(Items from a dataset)
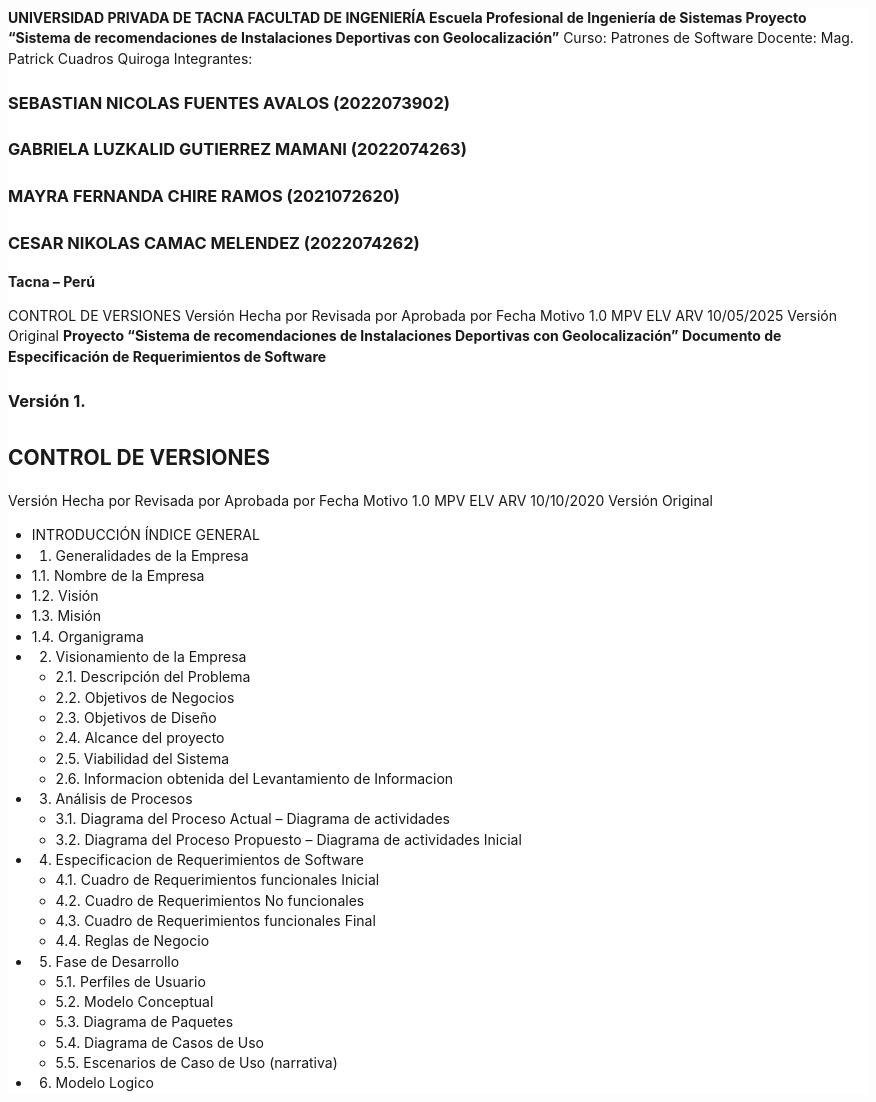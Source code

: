 **UNIVERSIDAD PRIVADA DE TACNA
FACULTAD DE INGENIERÍA
Escuela Profesional de Ingeniería de Sistemas
Proyecto “Sistema de recomendaciones de
Instalaciones Deportivas con Geolocalización”**
Curso: Patrones de Software
Docente: Mag. Patrick Cuadros Quiroga
Integrantes:

### SEBASTIAN NICOLAS FUENTES AVALOS (2022073902)

### GABRIELA LUZKALID GUTIERREZ MAMANI (2022074263)

### MAYRA FERNANDA CHIRE RAMOS (2021072620)

### CESAR NIKOLAS CAMAC MELENDEZ (2022074262)

**Tacna – Perú**


CONTROL DE VERSIONES
Versión Hecha por Revisada por Aprobada por Fecha Motivo
1.0 MPV ELV ARV 10/05/2025 Versión Original
**Proyecto “Sistema de recomendaciones de
Instalaciones Deportivas con Geolocalización”
Documento de Especificación de Requerimientos de
Software**

### Versión 1.


## CONTROL DE VERSIONES

Versión Hecha por Revisada por Aprobada por Fecha Motivo
1.0 MPV ELV ARV 10/10/2020 Versión Original


- INTRODUCCIÓN ÍNDICE GENERAL
- 1. Generalidades de la Empresa
- 1.1. Nombre de la Empresa
- 1.2. Visión
- 1.3. Misión
- 1.4. Organigrama
- 2. Visionamiento de la Empresa
   - 2.1. Descripción del Problema
   - 2.2. Objetivos de Negocios
   - 2.3. Objetivos de Diseño
   - 2.4. Alcance del proyecto
   - 2.5. Viabilidad del Sistema
   - 2.6. Informacion obtenida del Levantamiento de Informacion
- 3. Análisis de Procesos
   - 3.1. Diagrama del Proceso Actual – Diagrama de actividades
   - 3.2. Diagrama del Proceso Propuesto – Diagrama de actividades Inicial
- 4. Especificacion de Requerimientos de Software
   - 4.1. Cuadro de Requerimientos funcionales Inicial
   - 4.2. Cuadro de Requerimientos No funcionales
   - 4.3. Cuadro de Requerimientos funcionales Final
   - 4.4. Reglas de Negocio
- 5. Fase de Desarrollo
   - 5.1. Perfiles de Usuario
   - 5.2. Modelo Conceptual
   - 5.3. Diagrama de Paquetes
   - 5.4. Diagrama de Casos de Uso
   - 5.5. Escenarios de Caso de Uso (narrativa)
- 6. Modelo Logico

■ WHAT TO PRODUCE
I would like the data above transcribed exactly, with its pictures left out.

■ WRITTEN REPLY
Source code

: **UNIVERSIDAD PRIVADA DE TACNA
FACULTAD DE INGENIERÍA
Escuela Profesional de Ingeniería de Sistemas
Proyecto “Sistema de recomendaciones de
Instalaciones Deportivas con Geolocalización”**
Curso: Patrones de Software
Docente: Mag. Patrick Cuadros Quiroga
Integrantes:

### SEBASTIAN NICOLAS FUENTES AVALOS (2022073902)

### GABRIELA LUZKALID GUTIERREZ MAMANI (2022074263)

### MAYRA FERNANDA CHIRE RAMOS (2021072620)

### CESAR NIKOLAS CAMAC MELENDEZ (2022074262)

**Tacna – Perú**


CONTROL DE VERSIONES
Versión Hecha por Revisada por Aprobada por Fecha Motivo
1.0 MPV ELV ARV 10/05/2025 Versión Original
**Proyecto “Sistema de recomendaciones de
Instalaciones Deportivas con Geolocalización”
Documento de Especificación de Requerimientos de
Software**

### Versión 1.


## CONTROL DE VERSIONES

Versión Hecha por Revisada por Aprobada por Fecha Motivo
1.0 MPV ELV ARV 10/10/2020 Versión Original


- INTRODUCCIÓN ÍNDICE GENERAL
- 1. Generalidades de la Empresa
- 1.1. Nombre de la Empresa
- 1.2. Visión
- 1.3. Misión
- 1.4. Organigrama
- 2. Visionamiento de la Empresa
   - 2.1. Descripción del Problema
   - 2.2. Objetivos de Negocios
   - 2.3. Objetivos de Diseño
   - 2.4. Alcance del proyecto
   - 2.5. Viabilidad del Sistema
   - 2.6. Informacion obtenida del Levantamiento de Informacion
- 3. Análisis de Procesos
   - 3.1. Diagrama del Proceso Actual – Diagrama de actividades
   - 3.2. Diagrama del Proceso Propuesto – Diagrama de actividades Inicial
- 4. Especificacion de Requerimientos de Software
   - 4.1. Cuadro de Requerimientos funcionales Inicial
   - 4.2. Cuadro de Requerimientos No funcionales
   - 4.3. Cuadro de Requerimientos funcionales Final
   - 4.4. Reglas de Negocio
- 5. Fase de Desarrollo
   - 5.1. Perfiles de Usuario
   - 5.2. Modelo Conceptual
   - 5.3. Diagrama de Paquetes
   - 5.4. Diagrama de Casos de Uso
   - 5.5. Escenarios de Caso de Uso (narrativa)
- 6. Modelo Logico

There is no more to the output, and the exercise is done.